Measurement deviations in gas sensing systems stemming from temperature and humidity fluctuations pose significant challenges. To counteract this environmental interference, the current system employs a reference-sensor compensation strategy, schematically illustrated in Figure 6. The key principle relies on the structurally identical reference and measurement sensors experiencing highly correlated drift under variations in ambient temperature or humidity. Thus, the impact of environmental changes is effectively isolated to the φ ref parameter, substantially boosting measurement accuracy. Experimental evaluation utilized 400 ppm acetone vapor across controlled thermal–hygrometric gradients. As demonstrated in Figure 20a, concentration readings increase with temperature. This behavior arises from the temperature-dependent vapor pressure elevation in the isochorically contained acetone-water binary system, consistent with the Clapeyron relation. Higher temperatures increase the actual acetone partial pressure/concentration, leading to stronger phase shift responses. Humidity test results (Figure 20b) reveal the system exhibits remarkably low sensitivity to changes in humidity level.
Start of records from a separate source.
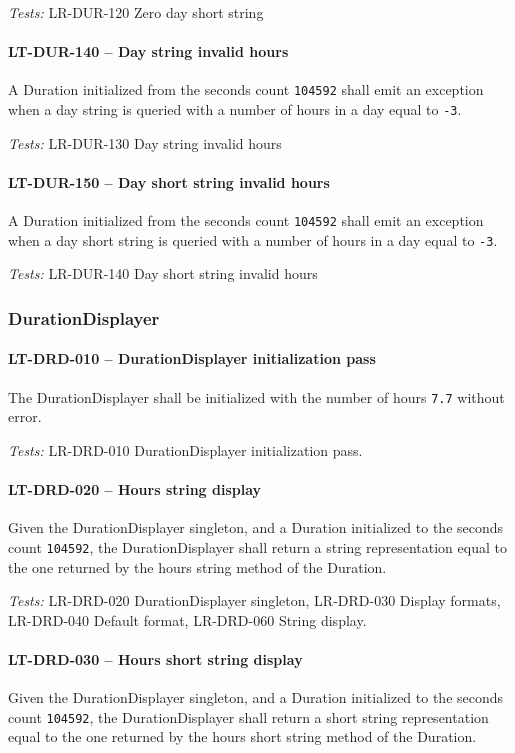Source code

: \textit{Tests: } LR-DUR-120 Zero day short string

\paragraph{LT-DUR-140 -- Day string invalid hours}
A Duration initialized from the seconds count \lstinline{104592}
shall emit an exception when a day string is queried with a
number of hours in a day equal to \lstinline{-3}.

\textit{Tests: } LR-DUR-130 Day string invalid hours

\paragraph{LT-DUR-150 -- Day short string invalid hours}
A Duration initialized from the seconds count \lstinline{104592}
shall emit an exception when a day short string is queried with a
number of hours in a day equal to \lstinline{-3}.

\textit{Tests: } LR-DUR-140 Day short string invalid hours

\subsubsection{DurationDisplayer}
\paragraph{LT-DRD-010 -- DurationDisplayer initialization pass}
The DurationDisplayer shall be initialized with the number of hours
\lstinline{7.7} without error.

\textit{Tests: } LR-DRD-010 DurationDisplayer initialization pass.

\paragraph{LT-DRD-020 -- Hours string display}
Given the DurationDisplayer singleton, and a Duration initialized
to the seconds count \lstinline{104592}, the DurationDisplayer
shall return a string representation equal to the one returned
by the hours string method of the Duration.

\textit{Tests: } LR-DRD-020 DurationDisplayer singleton,
LR-DRD-030 Display formats, LR-DRD-040 Default format, LR-DRD-060 String
display.

\paragraph{LT-DRD-030 -- Hours short string display}
Given the DurationDisplayer singleton, and a Duration initialized
to the seconds count \lstinline{104592}, the DurationDisplayer
shall return a short string representation equal to the one
returned by the hours short string method of the Duration.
Despite the significant dielectric constant difference between nitrogen background gas and water vapor molecules, increasing the mixture’s permittivity (which theoretically could cause substantial resonance perturbations), the reference compensation mechanism successfully cancels this effect. System robustness against environmental perturbations was validated through triplicate trials, confirming high repeatability.

4.4. Work Comparison

As benchmarked in Table 3, this work is compared against existing technologies for VOC detection, while some referenced sensors demonstrate high sensitivity, their performance is critically dependent on specific operating temperatures, which often deviate from ambient conditions and thus limit their practical applicability. In contrast, the system proposed in this work offers distinct advantages. It achieves a competitive detection limit while ensuring operational robustness. The capability for rapid and user-friendly measurements is a key feature. Moreover, the design incorporates effective measures to mitigate the confounding effects of temperature and humidity fluctuations, thereby enhancing the reliability of the results in real-world testing scenarios.

5. Conclusions

In this work, a novel multiport demodulation system is developed for the precise measurement of volatile compound concentrations within gaseous samples, offering marked improvements in stability. Central to this innovation is the integration of dual RCR elements within the demodulation circuit core. A rat-race coupler is employed in an innovative configuration to simultaneously inject both reference and sensing signals into the multiport junction. This design strategy functionally emulates the core advantages of a differential architecture, thereby significantly enhancing the stability of the measurement platform. The critical phase information generated by this process is accurately converted into a measurable power output characterized by voltage, which serves as the fundamental input for estimating volatile analyte concentration. Comprehensive theoretical analysis substantiated the system’s feasibility. This included rigorous scrutiny of the demodulation circuit’s operational principle and the pivotal role played by the rat-race coupler. Based on multiport network theory, we derived and exhaustively characterized a well-defined quantitative relationship between the output phase shift and the resulting power output. Experimental verification was performed using a custom gas generation platform integrated with a LabVIEW-controlled real-time detection system. Findings confirm the system’s ability to reliably quantify VOCs concentrations via high-precision phase measurements, demonstrating well-detection sensitivity. Importantly, the architecture exhibits robust mitigation of measurement errors induced by ambient temperature and humidity variations—a key practical benefit for gas sensing applications. An additional significant environmental advantage stems from the use of polydimethylsiloxane (PDMS) as the sensing material. Interaction between PDMS and VOCs occurs solely via reversible physical adsorption mechanisms. This process ensures the sample gas’s chemical composition remains unaltered and permits straightforward, contamination-free sensor regeneration through simple air purging cycles. This intrinsic operational mechanism endows the system with high environmental compatibility and non-polluting characteristics.

Author Contributions

Conceptualization, J.H. and H.W.; methodology, H.W.; software, H.W.; validation, H.W.; formal analysis, H.W.; investigation, H.W.; resources, J.H.; data curation, H.W.; writing—original draft preparation, H.W.; writing—review and editing, J.H.; visualization, H.W.; supervision, J.H.; project administration, J.H.; funding acquisition, J.H. All authors have read and agreed to the published version of the manuscript.

Funding

This research was funded by the National Natural Science Foundation of China, grant numbers 62571453 and 61971358.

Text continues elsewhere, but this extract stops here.